Print the records below word for word, beginning with the first line and ending once the line containing "## Ktype1makes" is printed.

*** TASK MATERIAL ***

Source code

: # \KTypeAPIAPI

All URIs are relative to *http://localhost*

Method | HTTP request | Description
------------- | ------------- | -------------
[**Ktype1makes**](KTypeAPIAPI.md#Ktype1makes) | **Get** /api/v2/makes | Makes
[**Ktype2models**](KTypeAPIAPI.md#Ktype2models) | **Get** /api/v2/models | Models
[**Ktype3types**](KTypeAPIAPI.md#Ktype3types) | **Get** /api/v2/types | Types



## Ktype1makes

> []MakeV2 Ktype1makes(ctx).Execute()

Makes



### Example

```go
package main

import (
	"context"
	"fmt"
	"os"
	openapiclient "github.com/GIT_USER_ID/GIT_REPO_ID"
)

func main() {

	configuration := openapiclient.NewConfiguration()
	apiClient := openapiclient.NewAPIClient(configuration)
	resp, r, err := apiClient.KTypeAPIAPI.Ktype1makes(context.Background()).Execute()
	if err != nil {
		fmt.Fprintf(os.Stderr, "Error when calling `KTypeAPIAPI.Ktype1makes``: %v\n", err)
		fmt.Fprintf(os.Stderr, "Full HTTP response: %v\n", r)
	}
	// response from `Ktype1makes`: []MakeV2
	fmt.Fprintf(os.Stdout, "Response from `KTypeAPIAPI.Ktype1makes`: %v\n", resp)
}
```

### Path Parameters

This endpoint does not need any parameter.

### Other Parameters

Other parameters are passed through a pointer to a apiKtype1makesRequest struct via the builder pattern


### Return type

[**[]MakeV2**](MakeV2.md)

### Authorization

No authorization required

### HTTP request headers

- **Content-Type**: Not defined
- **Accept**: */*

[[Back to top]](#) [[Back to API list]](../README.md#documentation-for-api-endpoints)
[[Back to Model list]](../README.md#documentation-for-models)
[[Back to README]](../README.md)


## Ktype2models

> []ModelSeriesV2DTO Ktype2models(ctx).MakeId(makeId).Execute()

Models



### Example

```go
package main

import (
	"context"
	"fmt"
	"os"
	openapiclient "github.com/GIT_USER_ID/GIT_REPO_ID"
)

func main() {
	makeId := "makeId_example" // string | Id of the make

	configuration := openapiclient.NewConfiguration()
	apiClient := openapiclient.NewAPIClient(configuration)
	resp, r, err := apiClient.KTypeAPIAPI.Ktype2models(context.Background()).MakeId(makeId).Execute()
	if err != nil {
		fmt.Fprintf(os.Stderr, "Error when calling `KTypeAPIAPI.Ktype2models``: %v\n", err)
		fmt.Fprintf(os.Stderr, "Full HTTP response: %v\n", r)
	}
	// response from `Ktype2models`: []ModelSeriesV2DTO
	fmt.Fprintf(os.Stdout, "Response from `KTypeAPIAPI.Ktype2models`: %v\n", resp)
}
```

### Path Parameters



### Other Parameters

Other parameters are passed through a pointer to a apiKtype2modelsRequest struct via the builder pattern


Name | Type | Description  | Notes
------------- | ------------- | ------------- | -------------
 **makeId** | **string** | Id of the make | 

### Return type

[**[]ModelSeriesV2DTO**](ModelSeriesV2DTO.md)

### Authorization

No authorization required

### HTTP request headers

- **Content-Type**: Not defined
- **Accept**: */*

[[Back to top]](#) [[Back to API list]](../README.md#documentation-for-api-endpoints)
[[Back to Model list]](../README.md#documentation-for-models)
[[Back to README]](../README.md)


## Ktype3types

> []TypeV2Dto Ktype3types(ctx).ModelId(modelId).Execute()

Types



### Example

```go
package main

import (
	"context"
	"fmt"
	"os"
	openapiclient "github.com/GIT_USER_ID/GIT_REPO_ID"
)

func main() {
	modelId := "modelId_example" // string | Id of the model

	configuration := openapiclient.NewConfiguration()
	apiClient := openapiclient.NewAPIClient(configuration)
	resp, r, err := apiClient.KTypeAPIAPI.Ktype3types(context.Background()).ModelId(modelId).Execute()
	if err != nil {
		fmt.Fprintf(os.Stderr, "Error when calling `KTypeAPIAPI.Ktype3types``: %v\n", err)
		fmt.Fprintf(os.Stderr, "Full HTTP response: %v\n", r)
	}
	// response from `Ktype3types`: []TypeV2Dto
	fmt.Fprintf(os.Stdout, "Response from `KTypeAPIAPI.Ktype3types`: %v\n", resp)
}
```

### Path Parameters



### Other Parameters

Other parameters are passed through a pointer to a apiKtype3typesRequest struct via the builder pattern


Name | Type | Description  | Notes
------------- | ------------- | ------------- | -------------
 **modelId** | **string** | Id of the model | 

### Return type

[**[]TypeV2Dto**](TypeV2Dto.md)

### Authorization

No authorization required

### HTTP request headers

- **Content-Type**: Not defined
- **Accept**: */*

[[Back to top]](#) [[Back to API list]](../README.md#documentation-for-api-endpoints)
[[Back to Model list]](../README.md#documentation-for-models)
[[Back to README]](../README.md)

*** End of TASK MATERIAL ***

- [SOLUTION FOR THIS PROBLEM]:
Source code

: # \KTypeAPIAPI

All URIs are relative to *http://localhost*

Method | HTTP request | Description
------------- | ------------- | -------------
[**Ktype1makes**](KTypeAPIAPI.md#Ktype1makes) | **Get** /api/v2/makes | Makes
[**Ktype2models**](KTypeAPIAPI.md#Ktype2models) | **Get** /api/v2/models | Models
[**Ktype3types**](KTypeAPIAPI.md#Ktype3types) | **Get** /api/v2/types | Types



## Ktype1makes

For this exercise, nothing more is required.